Texas Instruments rates only a 550 MHz clock for their A8 in their mobile-targeted OMAP3430 and CE-targeted OMAP3530 yet Qualcomm rates their 65 nm Scorpion at 1 GHz, so the question becomes whether that difference is more attributable to Qualcomm potentially pushing closer to the limit of their core or more attributable to the architectural customizations Scorpion features over TI's A8 implementation.

If the former, Qualcomm might not have much of a competitive advantage nor a return on investment from their ARMv7 effort if TI decides to be similarly aggressive in clocking. A potentially interesting observation is that overclocking has been fairly unsuccessful on Snapdragon phones like the Nexus One.

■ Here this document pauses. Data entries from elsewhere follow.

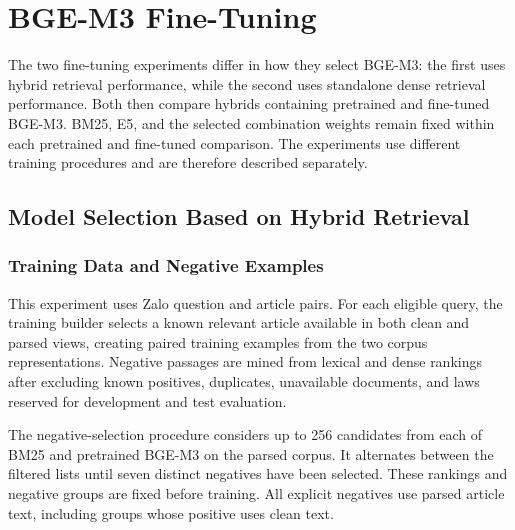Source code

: \section{BGE-M3 Fine-Tuning}
\label{sec:bge-finetuning}

The two fine-tuning experiments differ in how they select BGE-M3: the first uses hybrid retrieval performance, while the second uses standalone dense retrieval performance. Both then compare hybrids containing pretrained and fine-tuned BGE-M3. BM25, E5, and the selected combination weights remain fixed within each pretrained and fine-tuned comparison. The experiments use different training procedures and are therefore described separately.

\subsection{Model Selection Based on Hybrid Retrieval}
\label{sec:finetuning-hybrid-selection}

\subsubsection{Training Data and Negative Examples}

This experiment uses Zalo question and article pairs. For each eligible query, the training builder selects a known relevant article available in both clean and parsed views, creating paired training examples from the two corpus representations. Negative passages are mined from lexical and dense rankings after excluding known positives, duplicates, unavailable documents, and laws reserved for development and test evaluation.

The negative-selection procedure considers up to 256 candidates from each of BM25 and pretrained BGE-M3 on the parsed corpus. It alternates between the filtered lists until seven distinct negatives have been selected. These rankings and negative groups are fixed before training. All explicit negatives use parsed article text, including groups whose positive uses clean text.

\begin{table}[H]
\centering
\footnotesize
{}
\setlength{\tabcolsep}{4pt}
\renewcommand{\arraystretch}{1.05}
\caption[Training groups and protected folds in the completed hybrid fine-tuning study.]{Training groups and protected folds in the completed hybrid fine-tuning study.}\label{tab:4.4}
\vspace{6pt}
\end{table}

Scorpion is not a customized Cortex-A8; ARM does not offer any avenue for customizing A8 beyond the configuration options detailed in the TRM. The only means to producing an ARMv7 CPU outside of the configurable parameters of Cortex-A8 is to design a new processor.

We don't know very many of the finer details of Scorpion's implementation. From a high-level standpoint I'm sure it's very similar to Cortex-A8 (in-order dual-issue) but it's also reasonably known to have a longer pipeline which alone makes it ineligible for clock headroom comparison.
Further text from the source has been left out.